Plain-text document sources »

++++

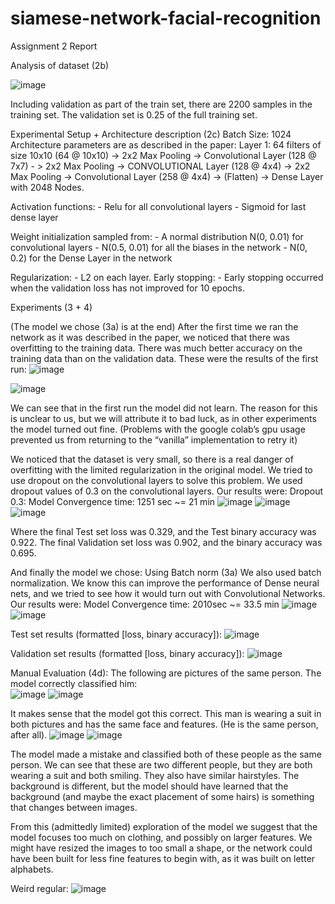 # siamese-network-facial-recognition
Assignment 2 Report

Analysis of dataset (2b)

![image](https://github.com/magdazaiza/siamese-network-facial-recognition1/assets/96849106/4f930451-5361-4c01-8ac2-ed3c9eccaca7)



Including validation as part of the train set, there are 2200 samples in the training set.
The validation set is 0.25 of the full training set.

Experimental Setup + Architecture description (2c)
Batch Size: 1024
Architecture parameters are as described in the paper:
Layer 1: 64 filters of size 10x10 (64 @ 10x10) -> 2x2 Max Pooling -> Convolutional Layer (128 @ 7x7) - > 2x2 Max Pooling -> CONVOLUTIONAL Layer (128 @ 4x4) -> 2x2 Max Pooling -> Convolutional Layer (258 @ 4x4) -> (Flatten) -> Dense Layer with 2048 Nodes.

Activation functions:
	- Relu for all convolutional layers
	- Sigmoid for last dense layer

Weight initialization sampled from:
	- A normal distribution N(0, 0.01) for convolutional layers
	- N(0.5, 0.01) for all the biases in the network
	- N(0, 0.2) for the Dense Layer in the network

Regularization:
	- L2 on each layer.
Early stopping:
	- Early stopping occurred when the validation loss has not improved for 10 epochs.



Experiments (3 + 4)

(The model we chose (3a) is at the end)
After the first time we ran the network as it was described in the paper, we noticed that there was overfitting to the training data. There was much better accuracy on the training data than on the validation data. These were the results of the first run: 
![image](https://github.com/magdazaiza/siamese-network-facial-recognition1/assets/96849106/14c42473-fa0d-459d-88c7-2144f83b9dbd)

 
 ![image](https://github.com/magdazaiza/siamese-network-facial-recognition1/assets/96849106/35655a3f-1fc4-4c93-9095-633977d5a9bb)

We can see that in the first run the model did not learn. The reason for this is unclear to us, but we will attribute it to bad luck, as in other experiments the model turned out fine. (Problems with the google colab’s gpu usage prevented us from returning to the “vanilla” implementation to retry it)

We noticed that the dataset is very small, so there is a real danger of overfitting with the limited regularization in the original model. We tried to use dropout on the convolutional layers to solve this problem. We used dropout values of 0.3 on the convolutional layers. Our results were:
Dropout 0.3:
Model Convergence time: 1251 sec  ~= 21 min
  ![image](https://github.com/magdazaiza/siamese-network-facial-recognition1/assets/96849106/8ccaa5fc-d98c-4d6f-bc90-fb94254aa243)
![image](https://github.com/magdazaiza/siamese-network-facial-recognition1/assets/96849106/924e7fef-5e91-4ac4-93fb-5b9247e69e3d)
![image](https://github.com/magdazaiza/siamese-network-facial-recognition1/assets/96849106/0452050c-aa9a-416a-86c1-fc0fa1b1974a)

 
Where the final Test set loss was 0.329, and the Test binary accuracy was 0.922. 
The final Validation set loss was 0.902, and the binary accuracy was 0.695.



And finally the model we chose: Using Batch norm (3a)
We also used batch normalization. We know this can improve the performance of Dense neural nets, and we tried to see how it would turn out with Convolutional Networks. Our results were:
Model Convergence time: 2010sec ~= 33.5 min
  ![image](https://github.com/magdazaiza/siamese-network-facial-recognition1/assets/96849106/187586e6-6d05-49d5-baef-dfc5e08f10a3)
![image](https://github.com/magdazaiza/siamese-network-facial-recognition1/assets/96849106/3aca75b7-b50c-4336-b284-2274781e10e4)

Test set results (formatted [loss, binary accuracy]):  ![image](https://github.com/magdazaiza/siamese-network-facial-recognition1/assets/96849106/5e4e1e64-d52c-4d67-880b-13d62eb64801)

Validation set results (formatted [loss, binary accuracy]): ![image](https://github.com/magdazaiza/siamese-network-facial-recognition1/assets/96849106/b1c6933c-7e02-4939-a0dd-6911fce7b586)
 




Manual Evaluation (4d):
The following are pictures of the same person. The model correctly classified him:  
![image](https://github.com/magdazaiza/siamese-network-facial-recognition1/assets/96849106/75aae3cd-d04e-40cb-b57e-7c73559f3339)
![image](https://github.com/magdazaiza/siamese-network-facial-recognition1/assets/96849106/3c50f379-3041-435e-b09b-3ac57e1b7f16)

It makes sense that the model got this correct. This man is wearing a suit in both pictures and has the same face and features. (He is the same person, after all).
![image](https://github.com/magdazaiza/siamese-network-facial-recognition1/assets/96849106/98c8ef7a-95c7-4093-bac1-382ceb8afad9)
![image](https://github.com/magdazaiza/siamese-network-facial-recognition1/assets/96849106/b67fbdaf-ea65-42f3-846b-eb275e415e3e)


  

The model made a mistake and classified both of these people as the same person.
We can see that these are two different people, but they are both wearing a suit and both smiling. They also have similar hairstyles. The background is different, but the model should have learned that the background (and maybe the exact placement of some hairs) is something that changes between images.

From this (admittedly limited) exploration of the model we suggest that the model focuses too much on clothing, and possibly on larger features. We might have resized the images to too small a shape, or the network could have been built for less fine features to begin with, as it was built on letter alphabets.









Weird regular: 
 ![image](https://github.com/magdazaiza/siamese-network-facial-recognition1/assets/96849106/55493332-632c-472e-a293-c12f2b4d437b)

++++

ASSIGNMENT »
Reproduce the lines above letter for letter. The pictures stay behind.

COMPLETED EXERCISE »
 # siamese-network-facial-recognition
Assignment 2 Report

Analysis of dataset (2b)

![image](https://github.com/magdazaiza/siamese-network-facial-recognition1/assets/96849106/4f930451-5361-4c01-8ac2-ed3c9eccaca7)



Including validation as part of the train set, there are 2200 samples in the training set.
The validation set is 0.25 of the full training set.

Experimental Setup + Architecture description (2c)
Batch Size: 1024
Architecture parameters are as described in the paper:
Layer 1: 64 filters of size 10x10 (64 @ 10x10) -> 2x2 Max Pooling -> Convolutional Layer (128 @ 7x7) - > 2x2 Max Pooling -> CONVOLUTIONAL Layer (128 @ 4x4) -> 2x2 Max Pooling -> Convolutional Layer (258 @ 4x4) -> (Flatten) -> Dense Layer with 2048 Nodes.

Activation functions:
	- Relu for all convolutional layers
	- Sigmoid for last dense layer

Weight initialization sampled from:
	- A normal distribution N(0, 0.01) for convolutional layers
	- N(0.5, 0.01) for all the biases in the network
	- N(0, 0.2) for the Dense Layer in the network

Regularization:
	- L2 on each layer.
Early stopping:
	- Early stopping occurred when the validation loss has not improved for 10 epochs.



Experiments (3 + 4)

(The model we chose (3a) is at the end)
After the first time we ran the network as it was described in the paper, we noticed that there was overfitting to the training data. There was much better accuracy on the training data than on the validation data. These were the results of the first run: 
![image](https://github.com/magdazaiza/siamese-network-facial-recognition1/assets/96849106/14c42473-fa0d-459d-88c7-2144f83b9dbd)

 
 ![image](https://github.com/magdazaiza/siamese-network-facial-recognition1/assets/96849106/35655a3f-1fc4-4c93-9095-633977d5a9bb)

We can see that in the first run the model did not learn. The reason for this is unclear to us, but we will attribute it to bad luck, as in other experiments the model turned out fine. (Problems with the google colab’s gpu usage prevented us from returning to the “vanilla” implementation to retry it)

We noticed that the dataset is very small, so there is a real danger of overfitting with the limited regularization in the original model. We tried to use dropout on the convolutional layers to solve this problem. We used dropout values of 0.3 on the convolutional layers. Our results were:
Dropout 0.3:
Model Convergence time: 1251 sec  ~= 21 min
  ![image](https://github.com/magdazaiza/siamese-network-facial-recognition1/assets/96849106/8ccaa5fc-d98c-4d6f-bc90-fb94254aa243)
![image](https://github.com/magdazaiza/siamese-network-facial-recognition1/assets/96849106/924e7fef-5e91-4ac4-93fb-5b9247e69e3d)
![image](https://github.com/magdazaiza/siamese-network-facial-recognition1/assets/96849106/0452050c-aa9a-416a-86c1-fc0fa1b1974a)

 
Where the final Test set loss was 0.329, and the Test binary accuracy was 0.922. 
The final Validation set loss was 0.902, and the binary accuracy was 0.695.



And finally the model we chose: Using Batch norm (3a)
We also used batch normalization. We know this can improve the performance of Dense neural nets, and we tried to see how it would turn out with Convolutional Networks. Our results were:
Model Convergence time: 2010sec ~= 33.5 min
  ![image](https://github.com/magdazaiza/siamese-network-facial-recognition1/assets/96849106/187586e6-6d05-49d5-baef-dfc5e08f10a3)
![image](https://github.com/magdazaiza/siamese-network-facial-recognition1/assets/96849106/3aca75b7-b50c-4336-b284-2274781e10e4)

Test set results (formatted [loss, binary accuracy]):  ![image](https://github.com/magdazaiza/siamese-network-facial-recognition1/assets/96849106/5e4e1e64-d52c-4d67-880b-13d62eb64801)

Validation set results (formatted [loss, binary accuracy]): ![image](https://github.com/magdazaiza/siamese-network-facial-recognition1/assets/96849106/b1c6933c-7e02-4939-a0dd-6911fce7b586)
 




Manual Evaluation (4d):
The following are pictures of the same person. The model correctly classified him:  
![image](https://github.com/magdazaiza/siamese-network-facial-recognition1/assets/96849106/75aae3cd-d04e-40cb-b57e-7c73559f3339)
![image](https://github.com/magdazaiza/siamese-network-facial-recognition1/assets/96849106/3c50f379-3041-435e-b09b-3ac57e1b7f16)

It makes sense that the model got this correct. This man is wearing a suit in both pictures and has the same face and features. (He is the same person, after all).
![image](https://github.com/magdazaiza/siamese-network-facial-recognition1/assets/96849106/98c8ef7a-95c7-4093-bac1-382ceb8afad9)
![image](https://github.com/magdazaiza/siamese-network-facial-recognition1/assets/96849106/b67fbdaf-ea65-42f3-846b-eb275e415e3e)


  

The model made a mistake and classified both of these people as the same person.
We can see that these are two different people, but they are both wearing a suit and both smiling. They also have similar hairstyles. The background is different, but the model should have learned that the background (and maybe the exact placement of some hairs) is something that changes between images.

From this (admittedly limited) exploration of the model we suggest that the model focuses too much on clothing, and possibly on larger features. We might have resized the images to too small a shape, or the network could have been built for less fine features to begin with, as it was built on letter alphabets.









Weird regular: 
 ![image](https://github.com/magdazaiza/siamese-network-facial-recognition1/assets/96849106/55493332-632c-472e-a293-c12f2b4d437b)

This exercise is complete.